If you need more to make your self diagnosis, try this orthopedic test. Raise your arm in front of you (the bad shoulder, dummy) to an overhead position while keeping your pinky up and thumb down. If that movement hurts or is impossible due to pain, then you likely have some degree of shoulder impingement.
Now, some guys think it’s macho to just train through pain. But, while getting your nipple pierced without flinching would make you quite cool, trying to train through SIS isn't cool at all. It's downright stupid. This is one of those conditions that only gets worse with use. Complete time away from the gym may be necessary to see progress in the right direction. But don't worry, my friend, I'm not gonna leave you hangin’. Dr. Feelgood is in the house to show you how to correct and yes, even prevent Shoulder Impingement Syndrome.
Shoulder Biomechanics
Impingement syndrome is defined as a compromise of the space between the head of the humerus and the acromial arch. In simple terms: the top of your upper arm bone is too high and close to your acromion (part of the shoulder blade-scapula) and your clavicle (collarbone). This decrease in space can come from either a structural problem (usually bone) or a functional problem (usually muscular). Since a structural problem would likely show up as soon as someone begins lifting weights, we’ll focus on functional causes of impingement, which are most likely the culprit in the gym.
When you raise your arm, a complex chain of events takes place. A group of muscles called the scapular stabilizers (serratus, trapezius, levator scapulae, rhomboids, and teres major) function in a very precise manner to ensure that the scapula is in the right place at the right time. At the same time, the rotator cuff muscles (supraspinatus, infraspinatus, teres minor, and subscapularis) finely coordinate the movement of the humerus to ensure proper alignment in relation to the scapula.

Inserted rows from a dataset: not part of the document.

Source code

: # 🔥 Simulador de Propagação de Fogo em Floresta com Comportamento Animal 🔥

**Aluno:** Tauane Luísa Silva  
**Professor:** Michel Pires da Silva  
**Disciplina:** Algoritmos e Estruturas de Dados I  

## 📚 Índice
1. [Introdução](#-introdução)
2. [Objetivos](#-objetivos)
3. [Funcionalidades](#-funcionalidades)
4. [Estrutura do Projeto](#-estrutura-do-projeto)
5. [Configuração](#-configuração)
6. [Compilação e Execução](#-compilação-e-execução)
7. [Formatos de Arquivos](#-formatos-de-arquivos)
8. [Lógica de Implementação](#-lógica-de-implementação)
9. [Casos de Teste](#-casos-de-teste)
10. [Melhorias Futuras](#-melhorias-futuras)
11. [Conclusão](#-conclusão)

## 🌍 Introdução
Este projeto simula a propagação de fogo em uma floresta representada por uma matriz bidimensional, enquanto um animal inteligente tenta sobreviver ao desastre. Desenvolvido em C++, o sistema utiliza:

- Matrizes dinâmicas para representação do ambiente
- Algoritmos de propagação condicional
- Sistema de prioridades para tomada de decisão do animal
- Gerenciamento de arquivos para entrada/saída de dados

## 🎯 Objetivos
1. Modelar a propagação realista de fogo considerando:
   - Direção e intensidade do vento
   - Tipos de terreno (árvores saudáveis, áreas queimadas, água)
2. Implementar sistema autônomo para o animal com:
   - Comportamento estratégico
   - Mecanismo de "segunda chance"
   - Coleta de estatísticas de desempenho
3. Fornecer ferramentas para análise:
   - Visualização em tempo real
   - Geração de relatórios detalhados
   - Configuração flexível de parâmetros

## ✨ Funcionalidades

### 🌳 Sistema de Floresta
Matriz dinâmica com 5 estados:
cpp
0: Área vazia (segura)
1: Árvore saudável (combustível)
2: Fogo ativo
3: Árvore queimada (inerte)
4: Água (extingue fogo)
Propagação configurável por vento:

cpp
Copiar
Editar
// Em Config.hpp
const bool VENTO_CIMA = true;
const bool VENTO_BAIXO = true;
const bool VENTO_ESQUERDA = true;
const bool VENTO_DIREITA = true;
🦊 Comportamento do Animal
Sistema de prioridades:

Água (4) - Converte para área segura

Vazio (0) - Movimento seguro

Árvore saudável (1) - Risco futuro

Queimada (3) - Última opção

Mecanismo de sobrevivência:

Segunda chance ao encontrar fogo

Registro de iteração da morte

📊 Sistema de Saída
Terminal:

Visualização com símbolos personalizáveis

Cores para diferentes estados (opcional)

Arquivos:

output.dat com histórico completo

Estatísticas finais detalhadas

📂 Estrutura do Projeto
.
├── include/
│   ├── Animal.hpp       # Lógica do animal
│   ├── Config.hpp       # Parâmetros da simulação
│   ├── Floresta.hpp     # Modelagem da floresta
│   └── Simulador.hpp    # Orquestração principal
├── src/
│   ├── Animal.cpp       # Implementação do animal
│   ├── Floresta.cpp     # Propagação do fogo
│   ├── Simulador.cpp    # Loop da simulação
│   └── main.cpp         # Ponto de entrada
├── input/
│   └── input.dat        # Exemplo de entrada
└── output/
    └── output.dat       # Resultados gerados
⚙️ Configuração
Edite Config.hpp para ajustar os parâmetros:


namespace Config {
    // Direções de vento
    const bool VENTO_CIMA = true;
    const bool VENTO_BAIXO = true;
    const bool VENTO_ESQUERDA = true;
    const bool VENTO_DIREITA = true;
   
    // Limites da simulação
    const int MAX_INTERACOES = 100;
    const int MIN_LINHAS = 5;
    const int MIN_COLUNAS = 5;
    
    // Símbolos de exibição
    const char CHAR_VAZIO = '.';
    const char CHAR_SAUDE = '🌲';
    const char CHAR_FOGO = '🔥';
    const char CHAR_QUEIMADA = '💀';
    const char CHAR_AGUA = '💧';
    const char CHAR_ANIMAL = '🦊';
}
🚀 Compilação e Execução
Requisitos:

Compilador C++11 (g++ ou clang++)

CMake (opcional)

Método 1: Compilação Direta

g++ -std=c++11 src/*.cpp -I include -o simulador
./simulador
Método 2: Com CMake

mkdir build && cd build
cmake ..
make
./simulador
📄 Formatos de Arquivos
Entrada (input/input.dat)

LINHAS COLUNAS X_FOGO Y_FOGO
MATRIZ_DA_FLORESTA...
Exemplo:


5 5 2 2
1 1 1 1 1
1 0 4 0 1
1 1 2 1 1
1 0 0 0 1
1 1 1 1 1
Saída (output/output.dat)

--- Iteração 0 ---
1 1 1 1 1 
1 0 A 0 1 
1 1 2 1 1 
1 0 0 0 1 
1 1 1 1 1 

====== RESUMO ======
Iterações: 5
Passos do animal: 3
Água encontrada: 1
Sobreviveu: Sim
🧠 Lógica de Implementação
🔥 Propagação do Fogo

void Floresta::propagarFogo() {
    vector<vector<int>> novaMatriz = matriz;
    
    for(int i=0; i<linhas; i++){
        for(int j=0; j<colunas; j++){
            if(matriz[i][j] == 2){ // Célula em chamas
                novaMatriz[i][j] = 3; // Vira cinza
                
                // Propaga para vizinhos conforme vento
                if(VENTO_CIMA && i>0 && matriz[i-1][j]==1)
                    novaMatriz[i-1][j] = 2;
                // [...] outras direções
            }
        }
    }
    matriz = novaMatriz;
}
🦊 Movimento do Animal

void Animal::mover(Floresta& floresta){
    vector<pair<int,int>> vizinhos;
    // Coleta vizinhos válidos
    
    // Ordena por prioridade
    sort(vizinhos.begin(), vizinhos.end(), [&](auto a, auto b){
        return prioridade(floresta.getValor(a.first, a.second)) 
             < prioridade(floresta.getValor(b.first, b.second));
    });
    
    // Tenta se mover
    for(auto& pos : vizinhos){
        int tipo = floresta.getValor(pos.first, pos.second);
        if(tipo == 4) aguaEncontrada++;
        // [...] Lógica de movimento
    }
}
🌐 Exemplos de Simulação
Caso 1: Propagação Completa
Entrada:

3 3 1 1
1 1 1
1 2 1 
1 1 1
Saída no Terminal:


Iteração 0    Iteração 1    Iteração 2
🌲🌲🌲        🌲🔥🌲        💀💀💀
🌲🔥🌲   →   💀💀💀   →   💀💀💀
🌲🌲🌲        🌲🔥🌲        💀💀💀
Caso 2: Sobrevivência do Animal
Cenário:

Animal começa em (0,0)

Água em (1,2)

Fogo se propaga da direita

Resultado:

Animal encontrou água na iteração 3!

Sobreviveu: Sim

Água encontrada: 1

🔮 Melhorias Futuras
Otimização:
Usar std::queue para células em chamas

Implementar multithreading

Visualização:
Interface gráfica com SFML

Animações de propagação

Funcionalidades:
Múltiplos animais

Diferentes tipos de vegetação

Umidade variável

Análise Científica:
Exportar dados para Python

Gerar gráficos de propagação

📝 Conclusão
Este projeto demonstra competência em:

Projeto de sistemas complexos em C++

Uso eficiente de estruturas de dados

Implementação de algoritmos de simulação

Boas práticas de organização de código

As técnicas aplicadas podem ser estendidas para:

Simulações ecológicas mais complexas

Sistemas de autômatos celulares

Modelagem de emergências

If these muscles do not coordinate this movement perfectly, the head of the humerus is likely to rise up and forward and bump into the bottom of the acromion. (To feel the top of your acromion, slide your fingers from the middle of your collarbone outward toward your deltoid. Just before getting to your deltoid you will feel the top of your acromion sticking up a bit.) When this impingement occurs, the supraspinatus muscle and tendon, as well as the subacromial bursa, are trapped between the humerus and the acromion. When two soft structures are trapped between two bony structures, you can guess who loses. This results in swelling and tenderness of this bursa (bursitis) and the supraspinatus muscle and tendon (tendonitis).
Strength
The way to ensure that the scapular stabilizers and the rotator cuff muscles can do their job is to make sure that these muscles are strong and flexible. Let’s begin with a sample strength and flexibility program that may help to prevent or correct impingement syndrome.
Train your rotator cuff two times per week (for example: Monday and Thursday.) You might even work your way up to doing this routine three times per week (for example: Monday, Wednesday, and Friday.) The two basic exercises for rotator cuff are the sword and the seatbelt exercises. They are to the rotator cuff what squats are to the legs.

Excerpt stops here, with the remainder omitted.